Der Zusammenhang zwischen ihnen wäre demnach der gleiche wie mit allen sonstigen menschlichen Betätigungen , an denen die Umfärbung des Religiösen nur an deren Basis oder deren Gipfel noch die ursprüngliche Grundfarbe erkennen läßt . Besonders eng verknüpft erscheint das Sexuelle den religiösen Phänomenen aber insofern , als das Schöpferische seines Vorgangs so früh , im Leiblichzeugerischen , sich schon durchsetzt , und dadurch dem rein körperlichen Taumel bereits seinen Charakter einer Allgemeinsteigerung gibt : etwas wie eine vorweggewährte Geistigkeit . Und hat so , zum sexuell Affektiven , der Geist seine Gehirnreize herzuleihn , so sind andrerseits in der religiösen Inbrunst , wie in jedweder starken psychischen Tätigkeit , die tonischen Reize des Körpers mitwirksam : zwischen beiden liegt die gesamte menschliche Entwickelung ausgebreitet , dennoch klafft nichts , – ihre Vielheit schließt sich von Einheit zu Einheit , und Anfang und Ende umfassen einander darin . Denn auch religiöse Inbrunst existierte nicht , ohne die sie tragende Ahnung , daß das Höchste , was wir träumen , aus unserm irdischesten Erdboden hervorkeimen kann . Deshalb verbindet der Religionskult der Vorzeit sich dem Sexualleben noch so viel länger und tiefer , als den übrigen Lebensäußerungen , und selbst in den sogenannten Geistesreligionen ( „ Stifterreligionen “ ) überlebt dieser Zusammenhang stets noch irgendwo .

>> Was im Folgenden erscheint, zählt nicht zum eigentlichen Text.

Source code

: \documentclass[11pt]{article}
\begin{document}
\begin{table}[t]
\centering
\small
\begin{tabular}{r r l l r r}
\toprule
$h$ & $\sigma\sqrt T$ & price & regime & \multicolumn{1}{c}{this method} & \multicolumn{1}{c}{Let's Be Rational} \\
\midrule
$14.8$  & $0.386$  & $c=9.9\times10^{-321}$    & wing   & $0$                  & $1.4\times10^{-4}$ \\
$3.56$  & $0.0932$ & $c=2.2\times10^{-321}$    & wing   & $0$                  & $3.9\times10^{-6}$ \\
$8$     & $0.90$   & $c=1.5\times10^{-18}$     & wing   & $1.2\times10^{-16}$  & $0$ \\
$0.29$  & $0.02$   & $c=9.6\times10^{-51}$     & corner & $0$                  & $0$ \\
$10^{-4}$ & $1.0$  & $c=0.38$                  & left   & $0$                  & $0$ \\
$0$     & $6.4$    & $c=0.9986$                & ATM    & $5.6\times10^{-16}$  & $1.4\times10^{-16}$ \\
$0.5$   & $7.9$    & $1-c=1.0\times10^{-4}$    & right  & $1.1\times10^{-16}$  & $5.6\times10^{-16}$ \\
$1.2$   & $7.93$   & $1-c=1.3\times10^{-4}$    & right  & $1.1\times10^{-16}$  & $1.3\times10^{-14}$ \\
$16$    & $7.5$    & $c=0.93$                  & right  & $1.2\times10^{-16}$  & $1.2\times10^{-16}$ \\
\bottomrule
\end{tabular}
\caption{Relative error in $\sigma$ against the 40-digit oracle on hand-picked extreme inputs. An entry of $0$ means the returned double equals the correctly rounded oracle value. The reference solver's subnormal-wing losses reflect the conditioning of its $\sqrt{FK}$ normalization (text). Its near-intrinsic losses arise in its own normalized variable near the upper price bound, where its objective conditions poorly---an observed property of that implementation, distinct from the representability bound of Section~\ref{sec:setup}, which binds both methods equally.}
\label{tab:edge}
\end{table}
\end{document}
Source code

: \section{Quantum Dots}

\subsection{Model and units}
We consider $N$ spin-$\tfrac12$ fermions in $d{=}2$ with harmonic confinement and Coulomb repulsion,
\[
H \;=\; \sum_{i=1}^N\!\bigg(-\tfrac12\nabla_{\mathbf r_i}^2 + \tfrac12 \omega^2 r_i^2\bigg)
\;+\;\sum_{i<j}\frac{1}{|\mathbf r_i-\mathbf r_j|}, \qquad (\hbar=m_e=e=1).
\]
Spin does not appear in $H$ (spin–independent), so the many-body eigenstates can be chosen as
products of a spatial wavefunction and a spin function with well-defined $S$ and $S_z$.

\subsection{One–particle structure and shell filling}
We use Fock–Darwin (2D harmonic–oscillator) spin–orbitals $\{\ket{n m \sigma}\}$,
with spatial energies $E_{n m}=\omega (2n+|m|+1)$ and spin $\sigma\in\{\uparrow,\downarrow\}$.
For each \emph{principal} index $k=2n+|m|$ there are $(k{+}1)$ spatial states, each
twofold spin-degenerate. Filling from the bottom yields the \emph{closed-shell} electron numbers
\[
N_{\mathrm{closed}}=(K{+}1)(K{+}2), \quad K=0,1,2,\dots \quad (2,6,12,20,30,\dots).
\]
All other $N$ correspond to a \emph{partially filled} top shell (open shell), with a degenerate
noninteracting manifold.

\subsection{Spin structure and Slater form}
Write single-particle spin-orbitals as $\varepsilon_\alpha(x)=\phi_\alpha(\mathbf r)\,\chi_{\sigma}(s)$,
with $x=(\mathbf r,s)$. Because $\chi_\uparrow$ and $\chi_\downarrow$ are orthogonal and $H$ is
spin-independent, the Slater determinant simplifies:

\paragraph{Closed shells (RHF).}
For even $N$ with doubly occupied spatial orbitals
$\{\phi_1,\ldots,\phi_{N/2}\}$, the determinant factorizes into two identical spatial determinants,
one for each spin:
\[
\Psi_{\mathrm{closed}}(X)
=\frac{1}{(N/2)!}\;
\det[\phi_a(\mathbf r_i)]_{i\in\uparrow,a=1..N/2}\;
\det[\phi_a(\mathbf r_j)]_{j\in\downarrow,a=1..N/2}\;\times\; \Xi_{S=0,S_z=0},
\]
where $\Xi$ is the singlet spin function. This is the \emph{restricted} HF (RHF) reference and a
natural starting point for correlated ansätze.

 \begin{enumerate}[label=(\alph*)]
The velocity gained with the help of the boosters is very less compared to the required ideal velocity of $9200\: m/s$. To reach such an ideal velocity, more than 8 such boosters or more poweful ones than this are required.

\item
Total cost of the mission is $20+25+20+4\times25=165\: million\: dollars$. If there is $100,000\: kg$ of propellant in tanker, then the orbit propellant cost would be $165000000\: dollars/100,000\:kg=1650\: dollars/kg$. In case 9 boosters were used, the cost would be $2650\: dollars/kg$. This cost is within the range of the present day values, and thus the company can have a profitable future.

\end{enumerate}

Allein religiöse und erotische Inbrunst laufen außerdem noch in einer besondern Art parallel , an der aller beider Wesen sich ziemlich weitgehend verdeutlicht : und zwar nach Seite ihrer gedanklichen Auslassungen .
Wie vom Erhabenen zum Lächerlichen nur ein Schritt ist , so könnte man , mit allem schuldigen Respekt und Staunen vor den Gedankenleistungen der großen Religiösen , finden ,
daß der nüchternen Beobachtung der Wirklichkeit gegenüber , die Denkwelt im religiös Affizierten nach einer Richtung hin eine verhängnisvolle Ähnlichkeit aufweist mit den überschwänglichen Vorstellungen in der Phantasie des Liebenden : sowohl ihrer Schaffensmethode wie ihrem wunschhaften Inhalt nach . Mit dem , ihrem Gegenstand angemessenen , ungeheuren Unterschied allerdings in der Wertung davon : denn auch die feurigste Liebe verlangt und erwartet nicht vom unbeteiligten Blick aller , daß er nur mit ihren eigenen , den hellseherisch-blinden , Augen sehen soll , während der religiöse Glaube auf die überwältigende Wahrheit seines Gottesbildes für alle den vollen Nachdruck legt . Nicht etwa , wie man gern hört , aus purer engherziger Unduldsamkeit , sondern aus der innersten Nötigung und dem alleinigen Sinn seines Wesens selber . Und zwar ist es der Fall trotz des zweiten Unterschiedes : trotzdem er aus noch viel ungehemmterer Subjektivität die Umrisse seines Bildes entwirft . Wo der Liebestrieb doch immer noch mit seiner Illusionsbildung gefesselt bleibt an einen Gegenstand der Wirklichkeit , oder wo im Künstlerschaffen etwa , auch noch die freierfundensten Gebilde zugleich doch einen Maßstab abgeben müssen ihrer eigenen Verwirklichung , – da projiziert der Religiöse seine Vorstellungen , ohne sie weder im Ursprung noch im Ziel positiv „ bewahrheiten “ zu müssen , mit unbehinderter Seelengewalt aus sich heraus , und damit so überlebensgroß wirkend an alle Himmel .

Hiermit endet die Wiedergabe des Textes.